◆ Records shown:
+-------+

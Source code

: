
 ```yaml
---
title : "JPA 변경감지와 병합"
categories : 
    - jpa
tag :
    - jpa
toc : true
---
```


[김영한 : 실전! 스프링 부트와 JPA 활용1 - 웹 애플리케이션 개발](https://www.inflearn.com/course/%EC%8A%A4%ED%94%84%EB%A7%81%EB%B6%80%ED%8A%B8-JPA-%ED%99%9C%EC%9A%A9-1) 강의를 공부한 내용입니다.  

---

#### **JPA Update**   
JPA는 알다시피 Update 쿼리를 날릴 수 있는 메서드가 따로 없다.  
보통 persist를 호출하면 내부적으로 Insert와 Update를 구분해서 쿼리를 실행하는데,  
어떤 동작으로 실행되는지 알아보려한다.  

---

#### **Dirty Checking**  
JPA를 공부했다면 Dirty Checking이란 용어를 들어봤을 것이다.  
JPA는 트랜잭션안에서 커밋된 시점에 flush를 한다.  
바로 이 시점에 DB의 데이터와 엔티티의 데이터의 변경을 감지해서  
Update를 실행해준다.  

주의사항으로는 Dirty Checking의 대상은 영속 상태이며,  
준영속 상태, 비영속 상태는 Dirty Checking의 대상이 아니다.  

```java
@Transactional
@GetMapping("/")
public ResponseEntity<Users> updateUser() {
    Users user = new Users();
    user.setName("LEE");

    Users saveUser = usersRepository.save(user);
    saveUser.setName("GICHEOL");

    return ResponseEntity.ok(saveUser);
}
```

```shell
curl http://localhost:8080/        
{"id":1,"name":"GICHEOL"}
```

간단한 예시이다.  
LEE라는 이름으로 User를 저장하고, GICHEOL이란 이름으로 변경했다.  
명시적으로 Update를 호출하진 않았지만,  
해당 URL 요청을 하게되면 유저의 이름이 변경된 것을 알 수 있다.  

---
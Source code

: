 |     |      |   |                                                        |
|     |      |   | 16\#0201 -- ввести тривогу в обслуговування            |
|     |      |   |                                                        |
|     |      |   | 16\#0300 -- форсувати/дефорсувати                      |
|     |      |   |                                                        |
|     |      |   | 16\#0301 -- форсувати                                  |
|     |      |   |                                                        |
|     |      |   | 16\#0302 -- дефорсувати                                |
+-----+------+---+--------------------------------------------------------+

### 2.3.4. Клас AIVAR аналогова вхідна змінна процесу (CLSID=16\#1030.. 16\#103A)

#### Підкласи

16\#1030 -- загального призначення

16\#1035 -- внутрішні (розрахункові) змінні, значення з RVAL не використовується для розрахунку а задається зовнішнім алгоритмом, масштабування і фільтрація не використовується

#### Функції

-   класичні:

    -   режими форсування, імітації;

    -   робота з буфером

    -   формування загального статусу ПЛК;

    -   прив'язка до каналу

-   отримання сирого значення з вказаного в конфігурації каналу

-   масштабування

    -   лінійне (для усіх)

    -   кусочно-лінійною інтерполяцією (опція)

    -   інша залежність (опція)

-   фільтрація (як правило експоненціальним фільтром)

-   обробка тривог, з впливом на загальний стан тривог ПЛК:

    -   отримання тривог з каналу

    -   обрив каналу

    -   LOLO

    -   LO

+-------+

Find how many lines in the material above contain "загального", and answer with that number only.

2